When I consider this I think of that scene in Braveheart where Sir William Wallace (Mel Gibson) is laying on the torture table while his entrails are being removed in an effort to have him acknowledge his fault and guilt in leading his people on a quest for liberty in rebellion against the king. William gathers his strength, and with one final act of leadership proclaims with all of his might, FREEDOM!!! It's a wonderful scene.
When God reveals Himself to Moses as YAHWEH -- I AM WHO I AM; and in the above text where He again proclaims His name, He reveals His FREEDOM as an essence of His deity and glory.
God then, says Paul in Ro 9, is not unjust when He chooses Isaac and not Ishmael, Jacob and not Esau, Israel and not Egypt, the Gentiles and not the Jews; because when God chose He chose in perfect freedom. That means He chose with no consideration to the merits or sins of the ones chosen. His choices, Paul argues, are not made with regard to the chosen, but instead, come completely from within the Chooser. They are choices according to the counsel of His own will, so that His purpose according to election might stand (Ro 9:11).
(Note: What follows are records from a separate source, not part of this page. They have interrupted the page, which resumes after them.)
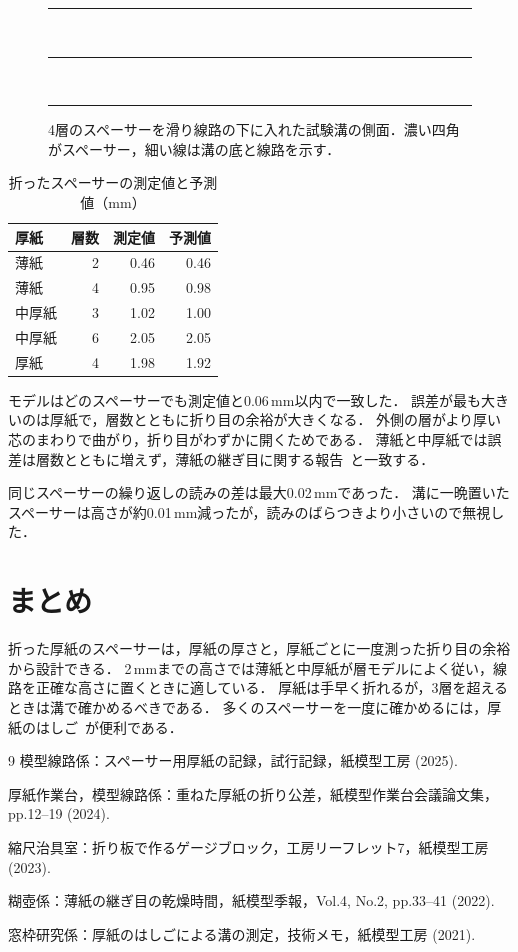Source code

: \documentclass[paper]{ieicej}
\begin{document}
\begin{figure}[t]
\centering
\rule{0.8\linewidth}{0.4pt}\\[2pt]
\rule{0.6\linewidth}{18mm}\\[2pt]
\rule{0.8\linewidth}{0.4pt}
\caption{4層のスペーサーを滑り線路の下に入れた試験溝の側面．濃い四角がスペーサー，細い線は溝の底と線路を示す．}
\label{fig:slot}
\end{figure}

\begin{table}[t]
\caption{折ったスペーサーの測定値と予測値（mm）}
\label{tab:heights}
\centering
\begin{tabular}{lrrr}
\hline
厚紙 & 層数 & 測定値 & 予測値 \\
\hline
薄紙 & 2 & 0.46 & 0.46 \\
薄紙 & 4 & 0.95 & 0.98 \\
中厚紙 & 3 & 1.02 & 1.00 \\
中厚紙 & 6 & 2.05 & 2.05 \\
厚紙 & 4 & 1.98 & 1.92 \\
\hline
\end{tabular}
\end{table}

モデルはどのスペーサーでも測定値と0.06\,mm以内で一致した．
誤差が最も大きいのは厚紙で，層数とともに折り目の余裕が大きくなる．
外側の層がより厚い芯のまわりで曲がり，折り目がわずかに開くためである．
薄紙と中厚紙では誤差は層数とともに増えず，薄紙の継ぎ目に関する報告~\cite{glue22}と一致する．

同じスペーサーの繰り返しの読みの差は最大0.02\,mmであった．
溝に一晩置いたスペーサーは高さが約0.01\,mm減ったが，読みのばらつきより小さいので無視した．

\section{まとめ}\label{sec:conclusion}
折った厚紙のスペーサーは，厚紙の厚さと，厚紙ごとに一度測った折り目の余裕から設計できる．
2\,mmまでの高さでは薄紙と中厚紙が層モデルによく従い，線路を正確な高さに置くときに適している．
厚紙は手早く折れるが，3層を超えるときは溝で確かめるべきである．
多くのスペーサーを一度に確かめるには，厚紙のはしご~\cite{window21}が便利である．

\begin{thebibliography}{9}
模型線路係：スペーサー用厚紙の記録，試行記録，紙模型工房 (2025).

厚紙作業台，模型線路係：重ねた厚紙の折り公差，紙模型作業台会議論文集，pp.12--19 (2024).

縮尺治具室：折り板で作るゲージブロック，工房リーフレット7，紙模型工房 (2023).

糊壺係：薄紙の継ぎ目の乾燥時間，紙模型季報，Vol.4, No.2, pp.33--41 (2022).

窓枠研究係：厚紙のはしごによる溝の測定，技術メモ，紙模型工房 (2021).

\end{thebibliography}
\end{document}
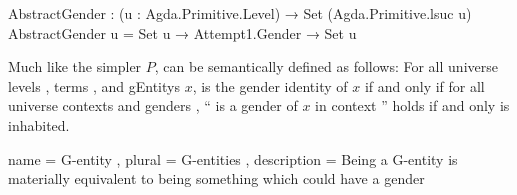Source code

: \documentclass{article}
\begin{document}
\begin{code}
  AbstractGender : (u : Agda.Primitive.Level) → Set (Agda.Primitive.lsuc u)
  AbstractGender u = Set u → Attempt1.Gender → Set u
\end{code}

Much like the simpler \(P\),  can be semantically defined as follows: For all universe levels ,   terms , and \glspl{gEntity} \(x\),  is the gender identity of \(x\) if and only if for all universe contexts  and genders , `` is a gender of \(x\) in context '' holds if and only    is inhabited.

\printbibliography{}

  { name = {G-entity}
  , plural = {G-entities}
  , description = Being a G-entity is materially equivalent to being something which could have a gender
  }

\printglossary{}
\end{document}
So then it is not of him who wills, nor of him who runs, but of God who shows mercy (16). He has mercy on whom He wills, and whom He wills He hardens (18).There is no injustice/unrighteousness with God (14)!
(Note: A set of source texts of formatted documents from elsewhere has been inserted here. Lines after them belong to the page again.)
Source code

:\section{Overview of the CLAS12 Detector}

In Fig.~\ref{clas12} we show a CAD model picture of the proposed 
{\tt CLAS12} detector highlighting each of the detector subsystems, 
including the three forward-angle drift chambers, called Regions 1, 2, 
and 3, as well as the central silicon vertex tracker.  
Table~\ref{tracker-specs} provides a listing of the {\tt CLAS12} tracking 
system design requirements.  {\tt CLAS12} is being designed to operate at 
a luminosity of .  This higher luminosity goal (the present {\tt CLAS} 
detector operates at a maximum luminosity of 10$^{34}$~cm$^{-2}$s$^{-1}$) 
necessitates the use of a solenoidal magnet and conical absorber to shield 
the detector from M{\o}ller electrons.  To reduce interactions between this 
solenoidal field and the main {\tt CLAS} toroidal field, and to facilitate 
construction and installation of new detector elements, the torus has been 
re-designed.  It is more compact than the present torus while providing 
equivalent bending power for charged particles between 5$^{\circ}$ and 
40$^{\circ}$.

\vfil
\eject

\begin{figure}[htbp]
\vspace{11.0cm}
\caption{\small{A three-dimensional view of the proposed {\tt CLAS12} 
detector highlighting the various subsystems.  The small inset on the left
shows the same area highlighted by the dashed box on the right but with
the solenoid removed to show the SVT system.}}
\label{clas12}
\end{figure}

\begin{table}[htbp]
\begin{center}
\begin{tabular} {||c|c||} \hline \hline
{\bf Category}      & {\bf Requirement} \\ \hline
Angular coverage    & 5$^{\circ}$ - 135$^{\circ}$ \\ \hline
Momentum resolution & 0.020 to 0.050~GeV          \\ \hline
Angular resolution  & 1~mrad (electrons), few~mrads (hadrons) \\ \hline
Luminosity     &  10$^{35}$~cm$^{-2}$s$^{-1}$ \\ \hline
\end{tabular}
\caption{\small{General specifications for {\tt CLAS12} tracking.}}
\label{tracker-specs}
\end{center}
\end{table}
One reason this is such GOOD NEWS is because it means that since there are no conditions to be met by us to gain God's electing favor, neither then are we able to sin beyond His electing purpose. No one may rightly say that he or she has so sinned that they cannot be saved. Before the foundation of the world, when God elected His people, He did not consider their worthiness or unworthiness. His reasons in election are His secrets. But what is clear is that God, because He is God, chose freely. That's His name! That's what free justice and righteousness do! So whatever you or I may have done to dishonor God and harm ourselves and others does not put us out of His gracious reach. Anyone who wants Christ more than all others and objects can and will be saved (Jn 3:14-17, 6:37-40, 10:22-30). This is the wisdom of God.
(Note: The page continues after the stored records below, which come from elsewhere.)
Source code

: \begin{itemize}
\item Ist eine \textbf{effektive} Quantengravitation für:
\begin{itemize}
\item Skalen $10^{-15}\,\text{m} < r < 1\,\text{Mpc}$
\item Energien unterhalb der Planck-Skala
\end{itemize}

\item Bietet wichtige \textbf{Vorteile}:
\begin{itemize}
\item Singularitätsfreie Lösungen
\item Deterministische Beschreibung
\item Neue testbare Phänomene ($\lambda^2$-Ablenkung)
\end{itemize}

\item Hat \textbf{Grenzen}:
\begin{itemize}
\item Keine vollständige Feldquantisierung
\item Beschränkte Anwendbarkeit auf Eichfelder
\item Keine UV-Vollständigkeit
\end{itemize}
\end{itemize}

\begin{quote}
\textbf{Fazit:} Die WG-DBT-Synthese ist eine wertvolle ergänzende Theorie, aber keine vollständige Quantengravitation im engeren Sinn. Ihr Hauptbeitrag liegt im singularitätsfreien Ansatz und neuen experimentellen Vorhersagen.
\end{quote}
Being elect though does not mean that a person is a Christian. It means he or she is chosen unto salvation. It does not negate the need to repent and believe the gospel, to be converted. A person that dies believing that he or she is elect, and so needs not to turn from sin to Christ in faith will be eternally condemned. While the need for conversion may sound like an elementary idea, it proves to be widely unknown. It seems that most people who believe in Heaven are convinced they will spend eternity there for one reason - they die. Pastor R. C. Sproul refers to this phenomenon as "justification by death". It goes like this: if I die I go to Heaven, period. Apparently, that's where dead people go. Not necessarily. The Bible teaches repeatedly and clearly that it is only the converted elect that spend eternity with Christ in Heaven. And all the elect will be converted. Jesus says so (see above referenced texts). I recently preached the funeral of a stranger. Nothing his family told me about him, or mentioned while talking about him, led me to believe he died a Christian. Nevertheless, it appeared that they and perhaps all of the funeral guests believed that Heaven was exactly where he went. It was an extraordinarily sad occasion. Hoping in the hopeless always is.